Published: January 06, 2019
Over three years, I worked as a Backend Team Lead at Elanic (India’s Biggest Community For Buying and Selling). I learned a lot about software development during these “firey” years of scaling Elanic from 3 users in August 2015 to 3 million users in August 2018.
I started with no prior experience in building a production-grade software system. I thought I had a good foundation of programming concepts. How hard could it be? Little that I knew, I am in for lots of sleepless nights and burning myself out in the quest of stabilizing Elanic’s backend system.
Trying to create new, challenging things is good for society, good for the industry and good for my own life. ~Sachio Semmoto
No other experience could have taught me what I know today. In this article, I share my experiences and the software design lessons I learned the hard way.
Business people often care about data and concentrate on how this data can be transformed, combined and separated to meet business requirements.
Whereas software developers tend to care about the classes, functions, and processes they are writing.
This mismatch in the thinking process leads to further misunderstanding among business and engineering teams.
Six months into my job as a backend developer, I realized I need to understand better business requirements and design system flexible enough to adapt that frequency of change.
Hence, Data Modelling.
Data modeling aims to define:
Following data modeling guidelines gave me a clear understanding of business requirements and teams were able to understand and communicate themselves better.
When I started backend development in Elanic, the problem we were trying to solve seemed natural. It’s a social community engaged in buying and selling of lifestyle items.

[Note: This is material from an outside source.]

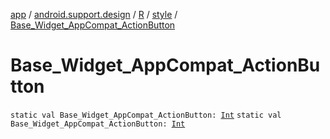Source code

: [app](../../../index.md) / [android.support.design](../../index.md) / [R](../index.md) / [style](index.md) / [Base_Widget_AppCompat_ActionButton](./-base_-widget_-app-compat_-action-button.md)

# Base_Widget_AppCompat_ActionButton

`static val Base_Widget_AppCompat_ActionButton: `[`Int`](https://kotlinlang.org/api/latest/jvm/stdlib/kotlin/-int/index.html)
`static val Base_Widget_AppCompat_ActionButton: `[`Int`](https://kotlinlang.org/api/latest/jvm/stdlib/kotlin/-int/index.html)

It took me seven consecutive sleepless nights to keep the servers running during our growth phase to understand there is nothing natural or straightforward about it.
Once we stabilized the system to sustain the traffic, I realized the whole codebase is the unsustainable mesh of reads and writes operations.
Next month went into a rewrite of the critical sections using proper abstractions — separating read and write operations.
Abstractions are the solutions to general problems. Consider + function. It is a solution to adding numbers in general. Without input arguments, it is quite useless.
Applying these abstractions to a particular set of arguments is a solution to a specific problem.
We often think of software as a solution to a particular issue, like accounting software is the solution to the problem of accounting. An e-commerce website is a solution to selling online.
But, it is a bit like kitchen being a solution to cooking. It doesn’t tell the whole story. If you open the cabinet, you realize that preparing food is an extremely complicated process.
It involves solving a lot of smaller problems, like cutting, heating, mixing ingredients, etc. Our software is the same. It’s hundreds of solutions to lots of subproblems.
As a software developer, when we develop a new system, our task is as involved as inventing a cuisine. Our tools are much more malleable than steel so that we can iterate faster, but we still need to fill our arsenal with tools and develop techniques to select the right one and apply it in the right way.
Once we decided to introduce voucher support in buy-flow of our application. To do it faster I hardcoded the coupon code and validation logic within the codebase. Next day onwards, the marketing team kept asking to change the coupon almost every day, and we kept re-writing the same block of code instead of moving forward and focusing on other features.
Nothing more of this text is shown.